Extracted data.
Segment Open

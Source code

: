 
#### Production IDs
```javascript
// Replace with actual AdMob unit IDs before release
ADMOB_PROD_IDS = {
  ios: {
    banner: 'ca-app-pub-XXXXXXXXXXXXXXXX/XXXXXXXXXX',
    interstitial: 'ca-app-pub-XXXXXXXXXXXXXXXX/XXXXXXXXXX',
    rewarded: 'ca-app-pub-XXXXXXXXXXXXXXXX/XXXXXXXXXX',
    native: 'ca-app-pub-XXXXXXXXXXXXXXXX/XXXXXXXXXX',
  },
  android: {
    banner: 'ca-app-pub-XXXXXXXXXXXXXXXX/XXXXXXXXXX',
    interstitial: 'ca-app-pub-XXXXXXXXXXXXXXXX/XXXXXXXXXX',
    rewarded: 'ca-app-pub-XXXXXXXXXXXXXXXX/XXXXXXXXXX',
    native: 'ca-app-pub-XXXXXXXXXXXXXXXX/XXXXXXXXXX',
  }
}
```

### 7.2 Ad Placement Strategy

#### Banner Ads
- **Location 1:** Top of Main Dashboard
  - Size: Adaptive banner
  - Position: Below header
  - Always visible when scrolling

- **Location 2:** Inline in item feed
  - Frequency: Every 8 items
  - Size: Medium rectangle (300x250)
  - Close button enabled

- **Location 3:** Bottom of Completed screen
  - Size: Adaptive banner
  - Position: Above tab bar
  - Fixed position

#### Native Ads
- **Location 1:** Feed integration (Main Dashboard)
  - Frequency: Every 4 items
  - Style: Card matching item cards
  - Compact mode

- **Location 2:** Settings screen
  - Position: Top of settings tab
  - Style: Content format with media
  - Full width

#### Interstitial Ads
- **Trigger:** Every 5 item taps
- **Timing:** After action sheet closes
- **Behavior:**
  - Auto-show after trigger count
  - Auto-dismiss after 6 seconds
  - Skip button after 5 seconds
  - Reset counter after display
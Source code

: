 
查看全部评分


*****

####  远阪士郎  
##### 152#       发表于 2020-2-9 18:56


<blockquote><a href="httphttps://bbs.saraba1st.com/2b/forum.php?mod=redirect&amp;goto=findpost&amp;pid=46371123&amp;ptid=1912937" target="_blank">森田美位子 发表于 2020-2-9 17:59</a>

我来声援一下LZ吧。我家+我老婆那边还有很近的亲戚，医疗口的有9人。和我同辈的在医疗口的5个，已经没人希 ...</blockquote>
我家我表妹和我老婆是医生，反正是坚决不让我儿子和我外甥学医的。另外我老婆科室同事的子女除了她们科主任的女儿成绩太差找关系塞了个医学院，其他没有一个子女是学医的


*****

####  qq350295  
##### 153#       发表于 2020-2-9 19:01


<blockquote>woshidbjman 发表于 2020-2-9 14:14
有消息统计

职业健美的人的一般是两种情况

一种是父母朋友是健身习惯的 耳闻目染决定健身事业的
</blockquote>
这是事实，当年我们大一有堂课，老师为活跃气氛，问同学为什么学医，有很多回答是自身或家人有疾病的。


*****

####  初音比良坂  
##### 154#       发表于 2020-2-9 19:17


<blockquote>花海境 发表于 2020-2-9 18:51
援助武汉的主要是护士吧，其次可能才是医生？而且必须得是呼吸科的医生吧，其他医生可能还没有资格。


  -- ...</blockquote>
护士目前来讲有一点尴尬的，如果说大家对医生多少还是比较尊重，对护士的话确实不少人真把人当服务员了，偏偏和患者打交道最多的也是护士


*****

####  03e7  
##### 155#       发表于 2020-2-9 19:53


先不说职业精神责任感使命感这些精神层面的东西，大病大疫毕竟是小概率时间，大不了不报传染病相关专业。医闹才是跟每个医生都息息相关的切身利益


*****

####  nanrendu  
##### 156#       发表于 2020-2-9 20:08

Segment Closed

Brief. Looking at the records above, please output exactly the lines that run from the one holding "- Style: Card matching item cards" to the final line, and only those.

Result of this task.
  - Style: Card matching item cards
  - Compact mode

- **Location 2:** Settings screen
  - Position: Top of settings tab
  - Style: Content format with media
  - Full width

#### Interstitial Ads
- **Trigger:** Every 5 item taps
- **Timing:** After action sheet closes
- **Behavior:**
  - Auto-show after trigger count
  - Auto-dismiss after 6 seconds
  - Skip button after 5 seconds
  - Reset counter after display
Source code

: 
查看全部评分


*****

####  远阪士郎  
##### 152#       发表于 2020-2-9 18:56


<blockquote><a href="httphttps://bbs.saraba1st.com/2b/forum.php?mod=redirect&amp;goto=findpost&amp;pid=46371123&amp;ptid=1912937" target="_blank">森田美位子 发表于 2020-2-9 17:59</a>

我来声援一下LZ吧。我家+我老婆那边还有很近的亲戚，医疗口的有9人。和我同辈的在医疗口的5个，已经没人希 ...</blockquote>
我家我表妹和我老婆是医生，反正是坚决不让我儿子和我外甥学医的。另外我老婆科室同事的子女除了她们科主任的女儿成绩太差找关系塞了个医学院，其他没有一个子女是学医的


*****

####  qq350295  
##### 153#       发表于 2020-2-9 19:01


<blockquote>woshidbjman 发表于 2020-2-9 14:14
有消息统计

职业健美的人的一般是两种情况

一种是父母朋友是健身习惯的 耳闻目染决定健身事业的
</blockquote>
这是事实，当年我们大一有堂课，老师为活跃气氛，问同学为什么学医，有很多回答是自身或家人有疾病的。


*****

####  初音比良坂  
##### 154#       发表于 2020-2-9 19:17


<blockquote>花海境 发表于 2020-2-9 18:51
援助武汉的主要是护士吧，其次可能才是医生？而且必须得是呼吸科的医生吧，其他医生可能还没有资格。


  -- ...</blockquote>
护士目前来讲有一点尴尬的，如果说大家对医生多少还是比较尊重，对护士的话确实不少人真把人当服务员了，偏偏和患者打交道最多的也是护士


*****

####  03e7  
##### 155#       发表于 2020-2-9 19:53


先不说职业精神责任感使命感这些精神层面的东西，大病大疫毕竟是小概率时间，大不了不报传染病相关专业。医闹才是跟每个医生都息息相关的切身利益


*****

####  nanrendu  
##### 156#       发表于 2020-2-9 20:08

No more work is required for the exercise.